2 years ago
A court in the United Kingdom has jailed a Nigerian-born doctor, Isyaka Mamman over a botched procedure that resulted in the death of his patient.
The court also found out that the 85-year-old doctor lied about his age and killed the mother-of-three in a botched routine procedure while her husband begged him to stop.
He has now been jailed jailed for three years.
Isyaka Mamman, an 85-year-old NHS Doctor carried out a ‘highly dangerous procedure’ on the married mum of three instead of using a conventional technique, even as her husband ‘begged’ him to stop and she ‘screamed’ in pain.
The doctor who was suspended once by medical watchdogs before being sacked, was re-employed by the Royal Oldham Hospital, where he was responsible for a series of critical incidents.
The medic had also used various dates of birth and left his previous job due to “poor performance”, Manchester Crown Court earlier heard.
At an earlier hearing, Mamman pleaded guilty to gross negligence manslaughter. Jailing him for three years at Manchester Crown Court, Mrs Justice Yip said the death was his main responsibility but the hospital trust should have done more after Dr Mamman had lied about his age and botched two earlier similar procedures, injuring patients.
Prosecutors said the procedure carried out on Mrs Parveen was rarely used in the UK. She had objected as Dr Mamman asked her to roll onto her back but submitted after he reassured her he had 40 years of experience, Manchester Crown Court previously heard.
He inserted the biopsy needle but missed the sternum ‘altogether’, causing a fatal puncture wound to the pericardium which encloses the heart.
After Mrs Parveen collapsed, her husband came running out of the room shouting: ‘He killed her! ‘I told him to stop three times and he did not listen. He killed her.’
Three years earlier, Dr Mamman had carried out the same procedure on a 64-year-old man who then suffered a cardiac arrest. The man survived but was left permanently disabled.
Following the botched procedure, Mrs Parveen regained consciousness but died later that day. Her cause of death was registered as ‘cardiac tamponade’, the building up of extra fluids causing pressure on the heart, caused as a result of the needle Dr Mamman used.
Mrs Parveen’s husband Khizar Mahmood said;
‘She was young and well, she had no problems when she died.
‘Every day I relive that day in the hospital, her name being called, going into the room, the way the doctor spoke to us and when he didn’t listen to us both telling him to leave it.
‘She was everything to me and our three sons.’
Mamman qualified as a doctor in Nigeria in 1965 and had worked in the UK since 1991. From 2004 until the time of the fatal incident he was employed by the Pennine Acute Hospitals NHS Trust.
But his “true age” is a matter of “controversy”, the court heard, as his birthplace in rural Nigeria had no system of birth registration.
During his medical training he gave a date of birth of September 16 1936, which meant that he was 21 years old when he began his medical training and 81 at the time of the fatal hospital incident.

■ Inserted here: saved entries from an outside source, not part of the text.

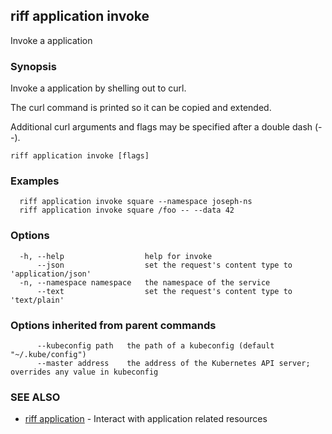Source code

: ## riff application invoke

Invoke a application

### Synopsis

Invoke a application by shelling out to curl.

The curl command is printed so it can be copied and extended.

Additional curl arguments and flags may be specified after a double dash (--).

```
riff application invoke [flags]
```

### Examples

```
  riff application invoke square --namespace joseph-ns
  riff application invoke square /foo -- --data 42
```

### Options

```
  -h, --help                  help for invoke
      --json                  set the request's content type to 'application/json'
  -n, --namespace namespace   the namespace of the service
      --text                  set the request's content type to 'text/plain'
```

### Options inherited from parent commands

```
      --kubeconfig path   the path of a kubeconfig (default "~/.kube/config")
      --master address    the address of the Kubernetes API server; overrides any value in kubeconfig
```

### SEE ALSO

* [riff application](riff_application.md)	 - Interact with application related resources

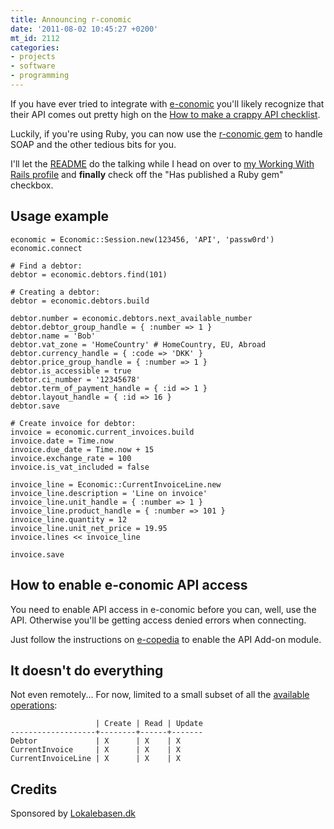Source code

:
 ```yaml
---
title: Announcing r-conomic
date: '2011-08-02 10:45:27 +0200'
mt_id: 2112
categories:
- projects
- software
- programming
---
```

If you have ever tried to integrate with [e-conomic](http://e-conomic.dk) you'll likely recognize that their API comes out pretty high on the [How to make a crappy API checklist](http://mentalized.net/journal/2011/06/24/how_to_make_a_crappy_api/).

Luckily, if you're using Ruby, you can now use the [r-conomic gem](http://rubygems.org/gems/rconomic) to handle SOAP and the other tedious bits for you.

I'll let the [README](https://github.com/lokalebasen/rconomic/blob/master/README.md) do the talking while I head on over to [my Working With Rails profile](http://workingwithrails.com/person/4796-jakob-skjerning) and **finally** check off the "Has published a Ruby gem" checkbox.

<!--more-->

Usage example
-------------

    economic = Economic::Session.new(123456, 'API', 'passw0rd')
    economic.connect
    
    # Find a debtor:
    debtor = economic.debtors.find(101)
    
    # Creating a debtor:
    debtor = economic.debtors.build
    
    debtor.number = economic.debtors.next_available_number
    debtor.debtor_group_handle = { :number => 1 }
    debtor.name = 'Bob'
    debtor.vat_zone = 'HomeCountry' # HomeCountry, EU, Abroad
    debtor.currency_handle = { :code => 'DKK' }
    debtor.price_group_handle = { :number => 1 }
    debtor.is_accessible = true
    debtor.ci_number = '12345678'
    debtor.term_of_payment_handle = { :id => 1 }
    debtor.layout_handle = { :id => 16 }
    debtor.save
    
    # Create invoice for debtor:
    invoice = economic.current_invoices.build
    invoice.date = Time.now
    invoice.due_date = Time.now + 15
    invoice.exchange_rate = 100
    invoice.is_vat_included = false
    
    invoice_line = Economic::CurrentInvoiceLine.new
    invoice_line.description = 'Line on invoice'
    invoice_line.unit_handle = { :number => 1 }
    invoice_line.product_handle = { :number => 101 }
    invoice_line.quantity = 12
    invoice_line.unit_net_price = 19.95
    invoice.lines << invoice_line
    
    invoice.save


How to enable e-conomic API access
----------------------------------

You need to enable API access in e-conomic before you can, well, use the API. Otherwise you'll be getting access denied errors when connecting.

Just follow the instructions on [e-copedia](http://wiki.e-conomic.co.uk/add-on-modules/) to enable the API Add-on module.


It doesn't do everything
------------------------

Not even remotely... For now, limited to a small subset of all the [available operations](https://www.e-conomic.com/secure/api1/EconomicWebService.asmx):

                       | Create | Read | Update
    -------------------+--------+------+-------
    Debtor             | X      | X    | X
    CurrentInvoice     | X      | X    | X
    CurrentInvoiceLine | X      | X    | X


Credits
-------

Sponsored by [Lokalebasen.dk](http://lokalebasen.dk)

But he knocked years off his age by adopting a birth date in 1941, provided to the NHS, suggesting he began his medical degree at the age of 16.
However, in about 2001 and approaching what was then the compulsory retirement age of 65, Mamman adopted an even later birth date – October 1947 – which he relied upon in an application for naturalisation as a British citizen – suggesting he started his degree course at the age of 10.
In 2004 he was found guilty of serious professional misconduct by the General Medical Council and suspended for 12 months for lying about his age.
The Pennine Trust sacked him but then re-employed him in 2006, after he had been restored to the register by the GMC, who accepted his date of birth to be 1943 – which meant he was 14 or 15 when he began his medical degree.